As an initial matter, Defendants point out that under the FDA's own regulations, “trade secret and confidential commercial or financial information are not available for public disclosure.” See, e.g., Dkt. No. 110 at 4 (quoting 21 C.F.R. § 20.61(c)). Yet the FDA provided the relevant documents to Plaintiff, and the FDA has not suggested that this information was improperly disclosed in this case. In any event, the FDA's own regulations do not govern whether the Court should seal this information now that it has been included in court documents. That Tricida or the FDA may have designated some of this information “confidential” does not establish that the very high Kamakana standard for sealing has been met.

More substantively, Defendants argue that quotations and paraphrases from the FDA correspondence should remain under seal because they contain trade secrets or confidential commercial information that could provide their competitors with unfair insight into Tricida's proprietary research and development processes. See, e.g., Dkt. No. 110 at 3-5; Dkt. No. 110-1 at ¶¶ 5-8. Specifically, Defendants argue that this information “reflects Tricida's time, effort, and costs spent in developing and creating a product, testing that product, and communicating with the FDA in confidence about appropriate testing for that product.” Id. Defendants do not explain how any particular communication reveals any specific trade secret. And in reviewing the information, it is not clear how these specific communications reveal trade secrets that could competitively harm Tricida. The Court finds that Defendants' broad assertions are insufficient to warrant sealing, particularly when many of the communications contained in the proposed redactions and exhibits are critical to Plaintiff's claims in this case.

At bottom, Plaintiff contends that Defendants made numerous misstatements and failed to disclose key information related to the testing of Tricida's kidney disease drug, veverimer. Such misrepresentations include withholding specific feedback from the FDA about Tricida's clinical trials. At least according to Plaintiff, the FDA questioned the manner in which Tricida was testing the efficacy of the drug and Tricida's ability to extrapolate the resulting data to the U.S. population. The “interest in ensuring the public's understanding of the judicial process and of significant public events,” Kamakana, 447 at 1179, is thus not served if the basis for Plaintiff's claims is redacted from the complaint. It does not seem feasible that large portions of the operative complaint and the parties' briefing on the pending motion to dismiss could be sealed without jeopardizing the public's understanding of the case. And the Court sees no basis to do so, at least based on the generic explanations Defendants have provided so far. Accordingly, the Court DENIES the administrative motions to seal.

III. CONCLUSION

The Court DENIES the motions to seal. Dkt.
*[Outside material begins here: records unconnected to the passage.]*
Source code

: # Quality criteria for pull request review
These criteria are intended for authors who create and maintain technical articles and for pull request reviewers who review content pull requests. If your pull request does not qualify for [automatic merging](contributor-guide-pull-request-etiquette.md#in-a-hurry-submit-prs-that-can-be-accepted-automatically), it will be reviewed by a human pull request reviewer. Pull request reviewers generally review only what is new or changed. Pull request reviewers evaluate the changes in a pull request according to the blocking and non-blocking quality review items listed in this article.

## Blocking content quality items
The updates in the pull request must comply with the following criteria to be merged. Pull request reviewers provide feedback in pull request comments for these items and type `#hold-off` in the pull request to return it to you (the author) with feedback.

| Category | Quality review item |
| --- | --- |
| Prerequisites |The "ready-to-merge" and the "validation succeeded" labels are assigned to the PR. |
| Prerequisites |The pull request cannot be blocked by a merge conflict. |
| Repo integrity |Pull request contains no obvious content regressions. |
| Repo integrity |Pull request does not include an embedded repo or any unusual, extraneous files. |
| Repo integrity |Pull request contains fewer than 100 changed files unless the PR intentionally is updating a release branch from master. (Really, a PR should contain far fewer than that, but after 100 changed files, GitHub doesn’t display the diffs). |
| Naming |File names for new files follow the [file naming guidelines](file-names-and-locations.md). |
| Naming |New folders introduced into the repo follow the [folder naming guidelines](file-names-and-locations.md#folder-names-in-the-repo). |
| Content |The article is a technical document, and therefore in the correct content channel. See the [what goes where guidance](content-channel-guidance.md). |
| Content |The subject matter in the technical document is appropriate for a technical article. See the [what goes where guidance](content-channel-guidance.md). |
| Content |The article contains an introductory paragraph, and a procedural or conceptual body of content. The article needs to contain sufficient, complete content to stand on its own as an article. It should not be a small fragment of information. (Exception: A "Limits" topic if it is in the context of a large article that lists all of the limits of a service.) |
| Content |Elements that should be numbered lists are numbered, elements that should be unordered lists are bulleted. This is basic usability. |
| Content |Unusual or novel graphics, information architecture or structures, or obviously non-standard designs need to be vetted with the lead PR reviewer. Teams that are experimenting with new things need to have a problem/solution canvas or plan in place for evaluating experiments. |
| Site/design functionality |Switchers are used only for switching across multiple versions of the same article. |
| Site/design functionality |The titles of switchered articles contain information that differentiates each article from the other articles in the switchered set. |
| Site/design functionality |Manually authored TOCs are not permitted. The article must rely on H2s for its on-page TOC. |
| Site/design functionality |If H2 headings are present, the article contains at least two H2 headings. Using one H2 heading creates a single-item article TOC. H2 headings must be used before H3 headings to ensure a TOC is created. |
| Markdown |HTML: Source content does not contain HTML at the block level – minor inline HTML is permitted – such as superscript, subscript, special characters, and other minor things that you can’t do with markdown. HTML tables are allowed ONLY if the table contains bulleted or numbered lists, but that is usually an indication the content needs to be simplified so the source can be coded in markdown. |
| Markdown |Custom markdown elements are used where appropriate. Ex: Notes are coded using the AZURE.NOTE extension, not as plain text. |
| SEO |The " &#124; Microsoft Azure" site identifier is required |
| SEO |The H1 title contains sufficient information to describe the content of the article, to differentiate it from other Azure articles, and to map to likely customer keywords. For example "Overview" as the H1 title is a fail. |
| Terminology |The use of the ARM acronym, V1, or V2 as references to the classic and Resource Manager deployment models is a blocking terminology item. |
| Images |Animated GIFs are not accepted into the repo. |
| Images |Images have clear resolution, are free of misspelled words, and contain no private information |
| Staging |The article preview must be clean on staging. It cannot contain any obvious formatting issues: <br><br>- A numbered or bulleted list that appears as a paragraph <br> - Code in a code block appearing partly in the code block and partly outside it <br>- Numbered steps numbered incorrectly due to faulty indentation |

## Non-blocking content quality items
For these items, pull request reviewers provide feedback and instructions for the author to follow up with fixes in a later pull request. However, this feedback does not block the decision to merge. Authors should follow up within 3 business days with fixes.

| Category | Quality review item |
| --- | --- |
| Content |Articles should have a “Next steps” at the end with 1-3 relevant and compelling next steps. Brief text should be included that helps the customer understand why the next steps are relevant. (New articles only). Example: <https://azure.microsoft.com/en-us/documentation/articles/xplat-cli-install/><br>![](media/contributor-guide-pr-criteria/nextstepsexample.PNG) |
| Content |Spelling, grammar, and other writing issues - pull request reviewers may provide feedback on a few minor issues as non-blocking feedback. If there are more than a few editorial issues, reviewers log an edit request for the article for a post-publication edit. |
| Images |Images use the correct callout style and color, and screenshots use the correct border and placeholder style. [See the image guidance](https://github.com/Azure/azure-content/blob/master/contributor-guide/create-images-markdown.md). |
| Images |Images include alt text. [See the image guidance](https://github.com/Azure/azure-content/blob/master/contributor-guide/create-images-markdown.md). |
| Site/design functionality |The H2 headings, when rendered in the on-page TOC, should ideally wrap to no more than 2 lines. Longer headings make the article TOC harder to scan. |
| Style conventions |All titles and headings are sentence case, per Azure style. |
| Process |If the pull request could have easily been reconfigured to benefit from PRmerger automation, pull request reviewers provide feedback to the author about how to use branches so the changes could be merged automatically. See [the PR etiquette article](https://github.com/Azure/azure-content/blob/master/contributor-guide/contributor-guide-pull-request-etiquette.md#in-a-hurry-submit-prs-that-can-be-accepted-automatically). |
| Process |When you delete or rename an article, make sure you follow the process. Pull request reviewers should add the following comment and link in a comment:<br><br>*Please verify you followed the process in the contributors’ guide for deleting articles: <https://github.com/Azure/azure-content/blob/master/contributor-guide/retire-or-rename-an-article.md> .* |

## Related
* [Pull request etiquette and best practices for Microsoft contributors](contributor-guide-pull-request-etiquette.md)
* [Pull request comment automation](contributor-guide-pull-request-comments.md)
Nos. 108, 110, 114, 116, 127, 130, 133, 134. The Court therefore DIRECTS the parties to file public versions of all documents for which the proposed sealing has been denied within ten days from the date of this order. Alternatively, Defendants may file a streamlined motion to seal within 10 days of this order if they can do so consistent with this order. Defendants are cautioned that they must explain with specificity why each identified excerpt should be kept under seal, including what trade secret is contained in any specific communication; what injury will result if sealing is denied; and why a less restrictive alternative to sealing is not sufficient under the circumstances. See Civil L.R. 79-5(c)(1). A high-level and generic declaration like the ones submitted by Defendants in support of these motions, see Dkt. No. 110-1, will not suffice to justify the requested sealing.

IT IS SO ORDERED.


Summaries of

Pardi v. Tricida, Inc.

United States District Court, Northern District of California
Sep 21, 2023
21-cv-00076-HSG (N.D. Cal. Sep. 21, 2023)
Case details for

Pardi v. Tricida, Inc.

Case Details

Full title:MICHAEL PARDI, et al., Plaintiffs, v. TRICIDA, INC., et al., Defendants.

Court:United States District Court, Northern District of California

Date published: Sep 21, 2023

Citations

21-cv-00076-HSG (N.D. Cal. Sep. 21, 2023)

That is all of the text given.